Speaker
Description
In the last two decades, several techniques have been developed to predict the occurrence of Solar Proton Events (SPEs), which are mainly based on the statistical association between the >10 MeV proton flux and precursor parameters. In this framework, the Empirical model for Solar Proton Event Real Time Alert (ESPERTA) provides a prediction of SPEs after the occurrence of ≥M2 solar flares, by taking as input parameters the heliolongitude of the flare source region, the soft X-ray fluence and the radio fluence at ~1 MHz (Laurenza et al., 2009). In this work we reinterpret the ESPERTA model in the framework of machine learning and, we apply the rare events corrections (i.e. SMOTE oversampling as well as the modified class weighted loss function).

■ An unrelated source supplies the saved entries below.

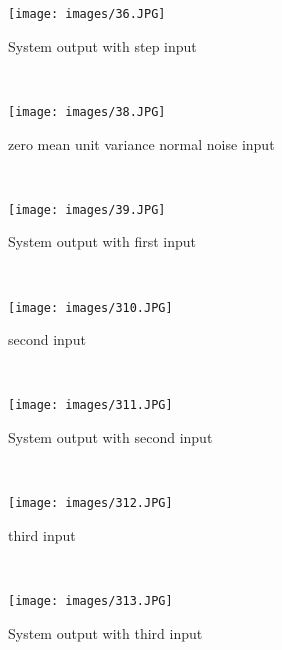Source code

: \documentclass[11pt]{scrartcl} %
\begin{document}
\begin{figure}[H]
	\centering
	\texttt{[image: images/36.JPG]}
	\caption{System output with step input}
\end{figure}\\

\begin{figure}[H]
	\centering
	\texttt{[image: images/38.JPG]}
	\caption{zero mean unit variance normal noise input}
\end{figure}\\

\begin{figure}[H]
	\centering
	\texttt{[image: images/39.JPG]}
	\caption{System output  with  first input}
\end{figure}\\


\begin{figure}[H]
	\centering
	\texttt{[image: images/310.JPG]}
	\caption{second input}
\end{figure}\\

\begin{figure}[H]
	\centering
	\texttt{[image: images/311.JPG]}
	\caption{System output with second input}
\end{figure}\\

\begin{figure}[H]
	\centering
	\texttt{[image: images/312.JPG]}
	\caption{third input}
\end{figure}\\

\begin{figure}[H]
	\centering
	\texttt{[image: images/313.JPG]}
	\caption{System output with third input}
\end{figure}\\

\end{document}
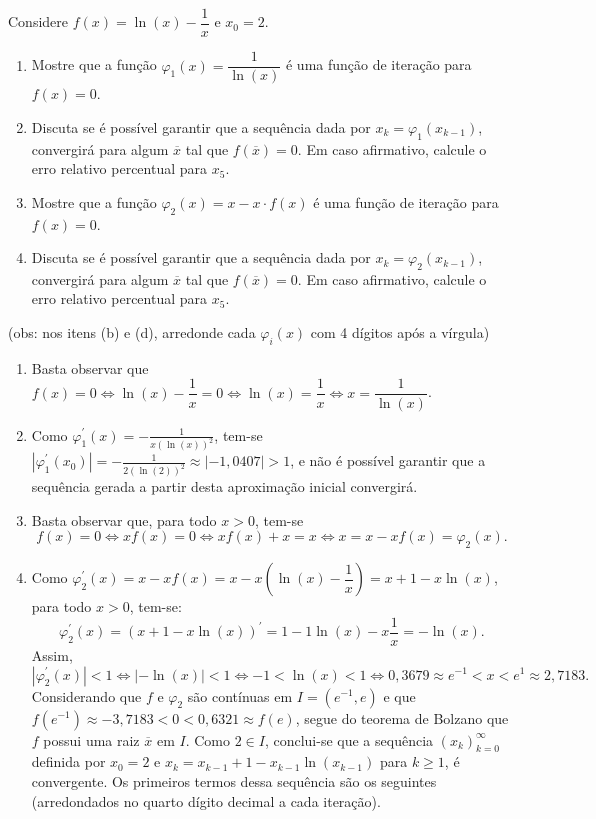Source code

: \documentclass[12pt,a4paper]{article}
\begin{document}
\begin{ExerciseList}
\Exercise[title={2,5}] Considere $f(x) = \ln(x) - \dfrac{1}{x}$ e $x_0 = 2$.
\begin{enumerate}
\item Mostre que a função $\varphi_1(x) = \dfrac{1}{\ln(x)}$ é uma função de iteração para $f(x) = 0$.
\item Discuta se é possível garantir que a sequência dada por $x_k = \varphi_1(x_{k-1})$, convergirá para algum $\overline{x}$ tal que $f(\overline{x}) = 0$. Em caso afirmativo, calcule o erro relativo percentual para $x_5$.
\item Mostre que a função $\varphi_2(x) = x - x \cdot f(x)$ é uma função de iteração para $f(x) = 0$.
\item Discuta se é possível garantir que a sequência dada por $x_k = \varphi_2(x_{k-1})$, convergirá para algum $\overline{x}$ tal que $f(\overline{x}) = 0$. Em caso afirmativo, calcule o erro relativo percentual para $x_5$.
\end{enumerate}
(obs: nos itens (b) e (d), arredonde cada $\varphi_i(x)$ com 4 dígitos após a vírgula)
\Answer

\begin{enumerate}
\item Basta observar que $
f(x) = 0
\Leftrightarrow
\ln(x) - \dfrac{1}{x} = 0
\Leftrightarrow
\ln(x) = \dfrac{1}{x}
\Leftrightarrow
x = \dfrac{1}{\ln(x)}$.

\item Como $\varphi_1^\prime(x) = -\frac{1}{x (\ln(x))^2}$, tem-se $|\varphi_1^\prime(x_0)| = -\frac{1}{2 (\ln(2))^2} \approx |-1,0407| > 1$, e não é possível garantir que a sequência gerada a partir desta aproximação inicial convergirá.

\item Basta observar que, para todo $x > 0$, tem-se
\[
f(x) = 0
\Leftrightarrow
x f(x) = 0
\Leftrightarrow
x f(x) + x = x
\Leftrightarrow
x = x - x f(x) = \varphi_2(x).
\]

\item Como $\varphi_2^\prime(x) = x - x f(x) = x - x\left(\ln(x) - \dfrac{1}{x}\right) = x+1-x\ln(x)$, para todo $x>0$, tem-se:
\[
\varphi_2^\prime(x)
= (x+1-x\ln(x))^\prime
= 1-1\ln(x)-x\frac{1}{x}
= -\ln(x).
\]
Assim,
\[
|\varphi_2^\prime(x)| < 1
\Leftrightarrow
|-\ln(x)| < 1
\Leftrightarrow
-1 < \ln(x) < 1
\Leftrightarrow
0,3679 \approx e^{-1} < x < e^1 \approx 2,7183.
\]
Considerando que $f$ e $\varphi_2$ são contínuas em $I = (e^{-1}, e )$ e que $f(e^{-1}) \approx -3,7183 < 0 < 0,6321 \approx f(e)$, segue do teorema de Bolzano que $f$ possui uma raiz $\overline{x}$ em $I$. Como $2 \in I$, conclui-se que a sequência $(x_k)_{k=0}^\infty$ definida por $x_0 = 2$ e $x_k = x_{k-1}+1-x_{k-1}\ln(x_{k-1})$ para $k \geq 1$, é convergente. Os primeiros termos dessa sequência são os seguintes (arredondados no quarto dígito decimal a cada iteração).


\end{enumerate}
\end{ExerciseList}
\end{document}
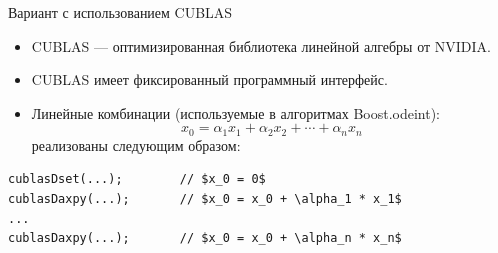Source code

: \documentclass[@BEAMER_OPTIONS@]{beamer}
\begin{document}

\begin{frame}[fragile]{Вариант с использованием CUBLAS}
    \begin{itemize}
        \item CUBLAS --- оптимизированная библиотека линейной алгебры от
            NVIDIA.
        \item CUBLAS имеет фиксированный программный интерфейс.
        \item Линейные комбинации (используемые в алгоритмах Boost.odeint):
            \begin{equation*}
                x_0 = \alpha_1 x_1 + \alpha_2 x_2 + \cdots + \alpha_n x_n
            \end{equation*}
            реализованы следующим образом:
    \end{itemize}
    \begin{exampleblock}{}
        \begin{lstlisting}[numbers=none,texcl=true]
cublasDset(...);        // $x_0 = 0$
cublasDaxpy(...);       // $x_0 = x_0 + \alpha_1 * x_1$
...
cublasDaxpy(...);       // $x_0 = x_0 + \alpha_n * x_n$
        \end{lstlisting}
    \end{exampleblock}
\end{frame}

\note{ }
\end{document}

We find that by applying a cut-off on the heliolongitude of ≥M2 solar flares, we are able to reduce the False Alarm Rate (FAR) of the model. The cut-off is set to E20°, where the cumulative distribution of ≥M2 SPE-associated flares shows a break, which reflects the poor magnetic connection between the Earth and the Sun for eastern events. The best performances are obtained by using the SMOTE algorithm, leading to Probability Of Detection (POD) of 0.83 and a FAR of 0.39. Nevertheless, despite the implementation of rare events corrections to the model, we demonstrate that a relevant FAR on the predictions is a natural consequence of the sample base rates. Indeed, from a Bayesian point of view, we found that the FAR contains explicitly the prior knowledge about the class distributions. This is a critical issue of any statistical approach, thus we discuss the importance of performing the model validation by preserving the class distributions within training and test datasets.